Perspective please
The figures involved are often spectacular and provoke charges of carelessness and a lack of responsibility that are often as colourful as they are inaccurate and misplaced.
This year is no different. The most eye-catching figure is the €100m bill for fraud and error around the jobseekers allowance — or €2.68m per week. Each week in the period under review, around 300,000 people collected this payment. A total of 1,000 jobseekers cases were investigated and 85% were deemed satisfactory. Customer error was found in 119 cases, departmental error in nine cases and fraud in just 21 cases — or just over 2%.

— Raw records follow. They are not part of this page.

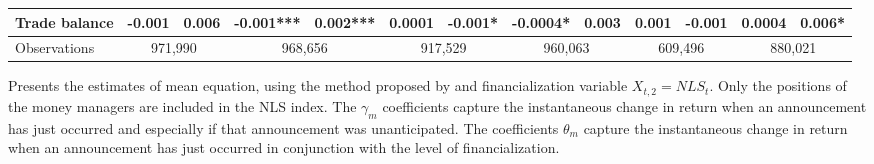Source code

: \begin{landscape}
\begin{table}[]
{\begin{tabular}{lllllllllllll}
Trade balance            & -0.001    & 0.006     & -0.001***  & 0.002*** & 0.0001    & -0.001*   & -0.0004*  & 0.003    & 0.001     & -0.001    & 0.0004     & 0.006*    \\ \hline
Observations &
  \multicolumn{2}{c}{971,990} &
  \multicolumn{2}{c}{968,656} &
  \multicolumn{2}{c}{917,529} &
  \multicolumn{2}{c}{960,063} &
  \multicolumn{2}{c}{609,496} &
  \multicolumn{2}{c}{880,021} \\ \hline
\end{tabular}%
}
\singlespacing
        \footnotesize
      Presents the estimates of mean equation, using the method proposed by \citep{andersen2007real} and financialization variable $X_{t,2}=NLS_t$. Only the positions of the money managers are included in the NLS index. The $\gamma_m$ coefficients capture the instantaneous change in return when an announcement has just occurred and especially if that announcement was unanticipated. The coefficients $\theta_m$ capture the instantaneous change in return when an announcement has just occurred in conjunction with the level of financialization.
\end{table}
\end{landscape}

It is hard not to think that any enterprise involving the expenditure of €100m a year to 300,000 individuals would not record pretty similar ratios. Under another heading — rent supplement — the State paid out €373m in rent supplement last year to 80,000 recipients — or, more accurately, their landlords. Once again, a thousand cases were examined and a net fraud or error rate of 5% was found. This compares favourably with 5.8% in the UK. In an ideal world, there would be no fraud, no official or customer errors and no waste of funds, but we do not live in an ideal world. It is fair to say that the black economy and white-collar crime siphon off far greater sums from our economy that welfare fraud or error. Though everything possible should be done to minimise this, a bit of honesty and perspective would be appropriate too.